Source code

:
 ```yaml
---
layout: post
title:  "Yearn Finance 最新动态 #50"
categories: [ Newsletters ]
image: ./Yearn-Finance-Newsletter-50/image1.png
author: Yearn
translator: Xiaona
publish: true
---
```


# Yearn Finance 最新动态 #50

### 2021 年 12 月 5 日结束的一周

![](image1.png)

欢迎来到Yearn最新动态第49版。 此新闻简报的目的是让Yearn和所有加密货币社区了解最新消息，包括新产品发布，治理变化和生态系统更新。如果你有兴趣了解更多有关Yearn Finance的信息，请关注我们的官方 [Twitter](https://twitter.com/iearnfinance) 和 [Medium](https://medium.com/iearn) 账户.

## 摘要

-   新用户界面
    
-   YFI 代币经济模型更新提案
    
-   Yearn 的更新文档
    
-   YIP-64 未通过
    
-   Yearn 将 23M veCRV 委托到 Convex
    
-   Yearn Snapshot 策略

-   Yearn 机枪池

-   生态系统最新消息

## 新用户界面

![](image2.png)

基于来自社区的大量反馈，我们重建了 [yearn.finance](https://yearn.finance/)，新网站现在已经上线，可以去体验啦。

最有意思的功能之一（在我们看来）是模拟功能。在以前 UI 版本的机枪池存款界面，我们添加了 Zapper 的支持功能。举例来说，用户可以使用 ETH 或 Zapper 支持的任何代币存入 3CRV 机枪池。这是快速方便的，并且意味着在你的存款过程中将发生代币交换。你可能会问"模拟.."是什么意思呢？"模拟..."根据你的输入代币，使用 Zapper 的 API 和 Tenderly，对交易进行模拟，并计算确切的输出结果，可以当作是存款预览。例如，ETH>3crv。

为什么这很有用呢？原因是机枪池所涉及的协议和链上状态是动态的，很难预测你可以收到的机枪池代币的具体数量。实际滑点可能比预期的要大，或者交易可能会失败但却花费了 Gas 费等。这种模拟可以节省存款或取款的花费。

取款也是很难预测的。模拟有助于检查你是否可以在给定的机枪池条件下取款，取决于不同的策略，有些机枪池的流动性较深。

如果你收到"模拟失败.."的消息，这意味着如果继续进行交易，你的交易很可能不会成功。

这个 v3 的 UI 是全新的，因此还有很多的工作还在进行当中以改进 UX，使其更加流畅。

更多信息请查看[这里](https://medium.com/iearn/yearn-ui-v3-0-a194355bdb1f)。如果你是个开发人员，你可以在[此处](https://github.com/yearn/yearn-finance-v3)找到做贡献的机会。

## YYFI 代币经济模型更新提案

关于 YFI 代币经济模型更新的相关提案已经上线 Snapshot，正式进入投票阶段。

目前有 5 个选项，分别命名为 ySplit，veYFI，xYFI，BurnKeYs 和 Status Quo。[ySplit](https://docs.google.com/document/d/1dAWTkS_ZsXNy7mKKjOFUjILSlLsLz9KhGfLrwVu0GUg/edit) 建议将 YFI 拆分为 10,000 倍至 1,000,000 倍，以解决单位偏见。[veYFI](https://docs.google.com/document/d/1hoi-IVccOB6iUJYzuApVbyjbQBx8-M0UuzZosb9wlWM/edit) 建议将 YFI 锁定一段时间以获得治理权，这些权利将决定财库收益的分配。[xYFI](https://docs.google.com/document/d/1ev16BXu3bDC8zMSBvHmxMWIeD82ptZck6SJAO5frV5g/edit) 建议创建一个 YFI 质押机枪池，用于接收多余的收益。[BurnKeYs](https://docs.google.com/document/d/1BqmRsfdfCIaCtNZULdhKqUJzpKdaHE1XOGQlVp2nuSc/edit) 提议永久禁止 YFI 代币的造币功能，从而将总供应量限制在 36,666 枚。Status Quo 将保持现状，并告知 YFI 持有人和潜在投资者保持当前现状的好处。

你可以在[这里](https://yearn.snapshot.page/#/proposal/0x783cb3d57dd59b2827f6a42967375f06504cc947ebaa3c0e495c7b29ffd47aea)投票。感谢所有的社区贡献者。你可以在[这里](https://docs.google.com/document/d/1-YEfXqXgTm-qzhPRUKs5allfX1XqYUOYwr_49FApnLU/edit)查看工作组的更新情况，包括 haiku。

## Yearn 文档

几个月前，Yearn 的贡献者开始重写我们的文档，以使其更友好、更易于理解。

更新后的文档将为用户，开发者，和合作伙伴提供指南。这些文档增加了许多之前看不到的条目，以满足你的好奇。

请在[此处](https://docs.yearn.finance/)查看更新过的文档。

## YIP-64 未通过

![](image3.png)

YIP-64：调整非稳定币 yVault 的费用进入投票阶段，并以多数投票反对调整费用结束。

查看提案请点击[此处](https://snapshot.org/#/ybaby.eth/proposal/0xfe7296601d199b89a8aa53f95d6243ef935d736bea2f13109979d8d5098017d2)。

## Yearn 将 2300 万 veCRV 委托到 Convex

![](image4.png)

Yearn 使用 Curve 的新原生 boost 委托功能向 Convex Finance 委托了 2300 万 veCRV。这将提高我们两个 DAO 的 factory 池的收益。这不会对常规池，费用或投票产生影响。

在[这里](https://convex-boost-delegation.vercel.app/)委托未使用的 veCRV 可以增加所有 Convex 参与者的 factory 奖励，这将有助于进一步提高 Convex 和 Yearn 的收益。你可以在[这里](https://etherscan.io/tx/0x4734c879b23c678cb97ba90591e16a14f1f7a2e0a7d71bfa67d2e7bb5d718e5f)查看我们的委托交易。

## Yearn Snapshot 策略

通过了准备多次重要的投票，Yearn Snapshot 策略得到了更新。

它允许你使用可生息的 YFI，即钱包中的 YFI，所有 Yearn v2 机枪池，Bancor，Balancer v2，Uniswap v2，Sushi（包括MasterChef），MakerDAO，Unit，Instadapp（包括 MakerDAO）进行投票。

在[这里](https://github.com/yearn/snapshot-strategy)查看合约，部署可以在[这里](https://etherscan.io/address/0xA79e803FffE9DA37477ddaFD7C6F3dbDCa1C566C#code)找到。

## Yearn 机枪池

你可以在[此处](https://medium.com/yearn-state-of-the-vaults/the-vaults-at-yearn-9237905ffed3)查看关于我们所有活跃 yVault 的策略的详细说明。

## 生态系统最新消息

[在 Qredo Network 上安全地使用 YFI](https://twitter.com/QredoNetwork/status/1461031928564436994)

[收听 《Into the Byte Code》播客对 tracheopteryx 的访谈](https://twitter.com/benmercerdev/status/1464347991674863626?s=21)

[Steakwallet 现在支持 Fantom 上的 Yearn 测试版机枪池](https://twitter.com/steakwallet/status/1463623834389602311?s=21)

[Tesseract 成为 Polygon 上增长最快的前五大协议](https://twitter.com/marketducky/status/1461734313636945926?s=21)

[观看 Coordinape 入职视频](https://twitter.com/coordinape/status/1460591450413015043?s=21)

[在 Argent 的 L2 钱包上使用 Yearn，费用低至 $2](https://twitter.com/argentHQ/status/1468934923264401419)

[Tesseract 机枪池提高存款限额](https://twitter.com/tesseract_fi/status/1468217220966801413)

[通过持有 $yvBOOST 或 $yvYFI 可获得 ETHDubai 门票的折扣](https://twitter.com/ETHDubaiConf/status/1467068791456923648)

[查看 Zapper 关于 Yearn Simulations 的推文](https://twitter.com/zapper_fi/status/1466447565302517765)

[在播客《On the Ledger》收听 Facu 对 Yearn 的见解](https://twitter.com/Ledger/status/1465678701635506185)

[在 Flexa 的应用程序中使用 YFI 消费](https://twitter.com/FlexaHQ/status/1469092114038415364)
* * *
What you have to do: Here the output must be the lines above from the line with "通过了准备多次重要的投票，Yearn Snapshot 策略得到了更新。" to the line with "[在播客《On the Ledger》收听", both included, duplicated word for word and nothing else.

Exercise result:
通过了准备多次重要的投票，Yearn Snapshot 策略得到了更新。

它允许你使用可生息的 YFI，即钱包中的 YFI，所有 Yearn v2 机枪池，Bancor，Balancer v2，Uniswap v2，Sushi（包括MasterChef），MakerDAO，Unit，Instadapp（包括 MakerDAO）进行投票。

在[这里](https://github.com/yearn/snapshot-strategy)查看合约，部署可以在[这里](https://etherscan.io/address/0xA79e803FffE9DA37477ddaFD7C6F3dbDCa1C566C#code)找到。

## Yearn 机枪池

你可以在[此处](https://medium.com/yearn-state-of-the-vaults/the-vaults-at-yearn-9237905ffed3)查看关于我们所有活跃 yVault 的策略的详细说明。

## 生态系统最新消息

[在 Qredo Network 上安全地使用 YFI](https://twitter.com/QredoNetwork/status/1461031928564436994)

[收听 《Into the Byte Code》播客对 tracheopteryx 的访谈](https://twitter.com/benmercerdev/status/1464347991674863626?s=21)

[Steakwallet 现在支持 Fantom 上的 Yearn 测试版机枪池](https://twitter.com/steakwallet/status/1463623834389602311?s=21)

[Tesseract 成为 Polygon 上增长最快的前五大协议](https://twitter.com/marketducky/status/1461734313636945926?s=21)

[观看 Coordinape 入职视频](https://twitter.com/coordinape/status/1460591450413015043?s=21)

[在 Argent 的 L2 钱包上使用 Yearn，费用低至 $2](https://twitter.com/argentHQ/status/1468934923264401419)

[Tesseract 机枪池提高存款限额](https://twitter.com/tesseract_fi/status/1468217220966801413)

[通过持有 $yvBOOST 或 $yvYFI 可获得 ETHDubai 门票的折扣](https://twitter.com/ETHDubaiConf/status/1467068791456923648)

[查看 Zapper 关于 Yearn Simulations 的推文](https://twitter.com/zapper_fi/status/1466447565302517765)

[在播客《On the Ledger》收听 Facu 对 Yearn 的见解](https://twitter.com/Ledger/status/1465678701635506185)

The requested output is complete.